UNESCO’s tendentious semantics play into an ongoing propaganda campaign by the Palestinian Authority to “de-Judaize” the identity of Jerusalem, the foremost Jewish city on earth. UNESCO erred by allowing itself to be dragged into this controversy. This blatant historical fabrication is a relatively recent endeavor. It began in the 1990s, when Yasser Arafat took to insisting that Jesus was “a Palestinian” and when the Arafat-appointed mufti of Jerusalem declared, “There is no proof at all that the Jews were ever in Jerusalem.” In reality, the Jewish significance of Jerusalem and the Temple Mount is so clear-cut that, decades ago, even the city’s Muslim leaders once stressed the point.

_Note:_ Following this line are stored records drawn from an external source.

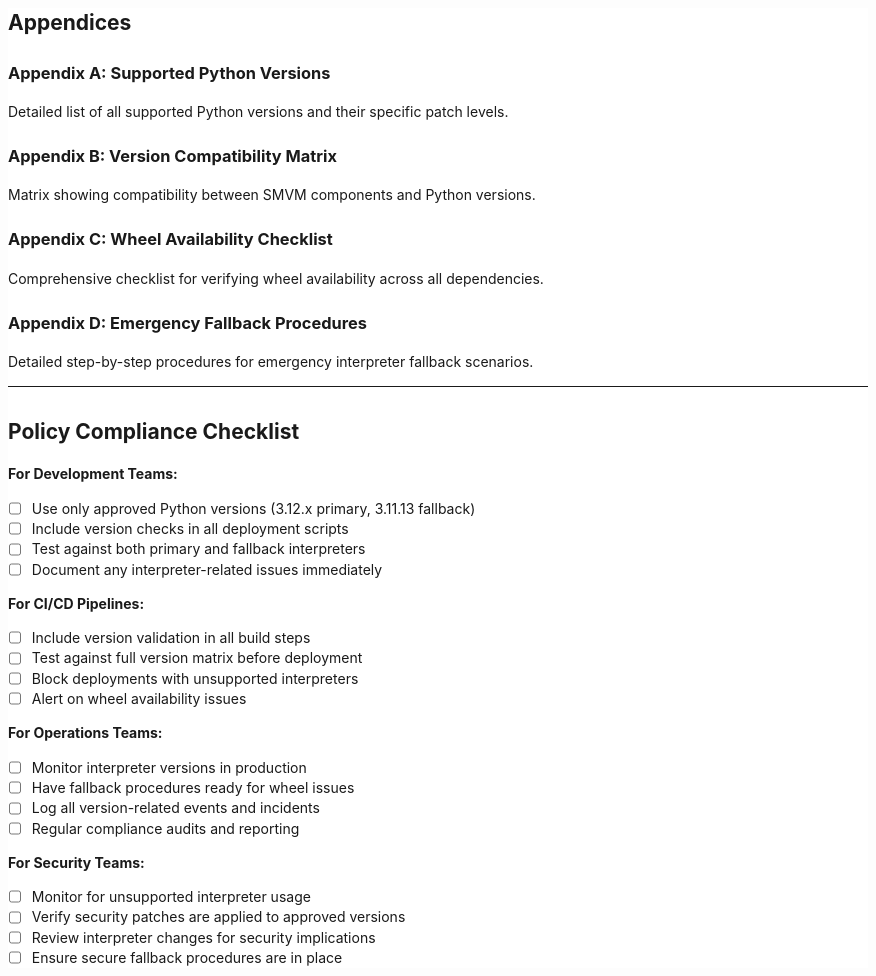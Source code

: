 ## Appendices

### Appendix A: Supported Python Versions
Detailed list of all supported Python versions and their specific patch levels.

### Appendix B: Version Compatibility Matrix
Matrix showing compatibility between SMVM components and Python versions.

### Appendix C: Wheel Availability Checklist
Comprehensive checklist for verifying wheel availability across all dependencies.

### Appendix D: Emergency Fallback Procedures
Detailed step-by-step procedures for emergency interpreter fallback scenarios.

---

## Policy Compliance Checklist

**For Development Teams:**
- [ ] Use only approved Python versions (3.12.x primary, 3.11.13 fallback)
- [ ] Include version checks in all deployment scripts
- [ ] Test against both primary and fallback interpreters
- [ ] Document any interpreter-related issues immediately

**For CI/CD Pipelines:**
- [ ] Include version validation in all build steps
- [ ] Test against full version matrix before deployment
- [ ] Block deployments with unsupported interpreters
- [ ] Alert on wheel availability issues

**For Operations Teams:**
- [ ] Monitor interpreter versions in production
- [ ] Have fallback procedures ready for wheel issues
- [ ] Log all version-related events and incidents
- [ ] Regular compliance audits and reporting

**For Security Teams:**
- [ ] Monitor for unsupported interpreter usage
- [ ] Verify security patches are applied to approved versions
- [ ] Review interpreter changes for security implications
- [ ] Ensure secure fallback procedures are in place
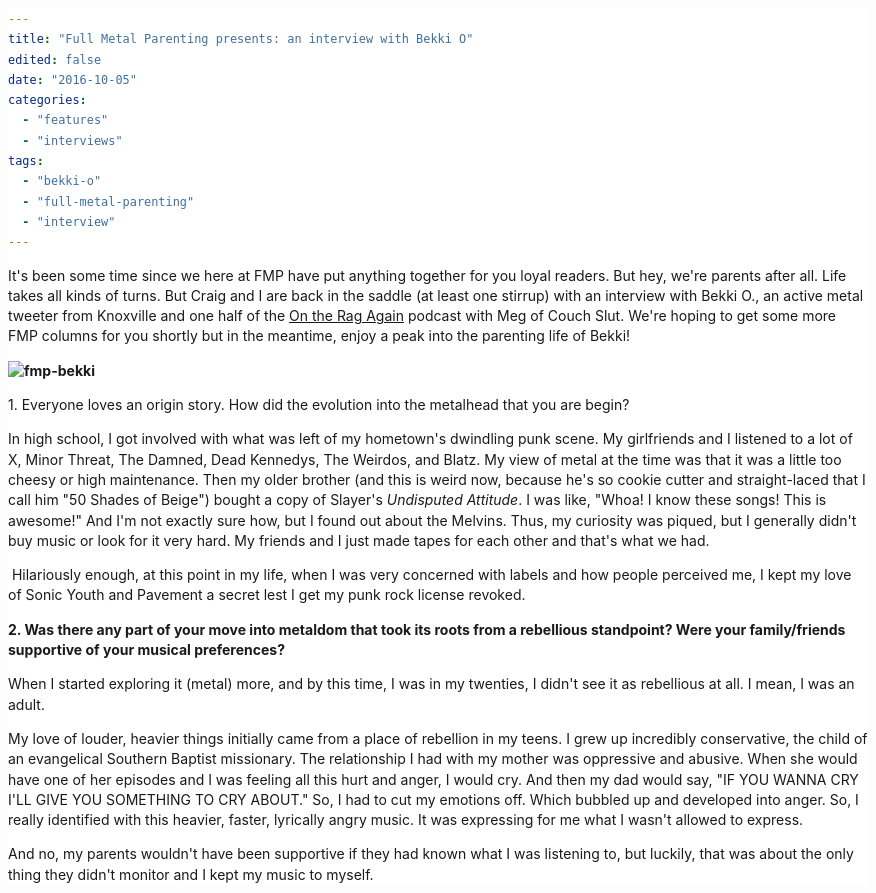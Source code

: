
 ```yaml
---
title: "Full Metal Parenting presents: an interview with Bekki O"
edited: false
date: "2016-10-05"
categories:
  - "features"
  - "interviews"
tags:
  - "bekki-o"
  - "full-metal-parenting"
  - "interview"
---
```


It's been some time since we here at FMP have put anything together for you loyal readers. But hey, we're parents after all. Life takes all kinds of turns. But Craig and I are back in the saddle (at least one stirrup) with an interview with Bekki O., an active metal tweeter from Knoxville and one half of the [On the Rag Again](https://ontheragagain.simplecast.fm/) podcast with Meg of Couch Slut. We're hoping to get some more FMP columns for you shortly but in the meantime, enjoy a peak into the parenting life of Bekki!

**![fmp-bekki](https://hellbound.ca/wp-content/uploads/2016/10/FMP-Bekki.jpg)**

1\. Everyone loves an origin story. How did the evolution into the metalhead that you are begin?

In high school, I got involved with what was left of my hometown's dwindling punk scene. My girlfriends and I listened to a lot of X, Minor Threat, The Damned, Dead Kennedys, The Weirdos, and Blatz. My view of metal at the time was that it was a little too cheesy or high maintenance. Then my older brother (and this is weird now, because he's so cookie cutter and straight-laced that I call him "50 Shades of Beige") bought a copy of Slayer's _Undisputed Attitude_. I was like, "Whoa! I know these songs! This is awesome!" And I'm not exactly sure how, but I found out about the Melvins. Thus, my curiosity was piqued, but I generally didn't buy music or look for it very hard. My friends and I just made tapes for each other and that's what we had.

 Hilariously enough, at this point in my life, when I was very concerned with labels and how people perceived me, I kept my love of Sonic Youth and Pavement a secret lest I get my punk rock license revoked.

**2\. Was there any part of your move into metaldom that took its roots from a rebellious standpoint? Were your family/friends supportive of your musical preferences?**

When I started exploring it (metal) more, and by this time, I was in my twenties, I didn't see it as rebellious at all. I mean, I was an adult. 

My love of louder, heavier things initially came from a place of rebellion in my teens. I grew up incredibly conservative, the child of an evangelical Southern Baptist missionary. The relationship I had with my mother was oppressive and abusive. When she would have one of her episodes and I was feeling all this hurt and anger, I would cry. And then my dad would say, "IF YOU WANNA CRY I'LL GIVE YOU SOMETHING TO CRY ABOUT." So, I had to cut my emotions off. Which bubbled up and developed into anger. So, I really identified with this heavier, faster, lyrically angry music. It was expressing for me what I wasn't allowed to express. 

And no, my parents wouldn't have been supportive if they had known what I was listening to, but luckily, that was about the only thing they didn't monitor and I kept my music to myself. 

Malicious distortions of history are not trivial. In the Middle East as elsewhere, such falsifications have triggered wars and incited bloodshed. So it is reassuring that the UNESCO resolution has been vigorously denounced, and not only by Israel. Crystal Nix-Hines, the US ambassador to UNESCO, slammed the organization’s pronouncements on Jerusalem as “continuously one-sided and inflammatory” and regretted that the latest resolution wasn’t defeated. In Prague, Czech parliamentarians voted overwhelmingly to repudiate the UNESCO resolution. Even Ban Ki-moon, the outgoing UN secretary-general, issued a rebuke, warning that dishonest revisionism “will only feed violence and radicalism.”
Jerusalem is sacred to Jews, Christians, and Muslims. Its holy sites have never been safer, or open to more people, than in the 49 years since it was reunified under Israeli administration. If UNESCO has constructive suggestions to improve the status quo, by all means let it proffer them. But spiteful resolutions that distort history are the very opposite of constructive and deserve only contempt.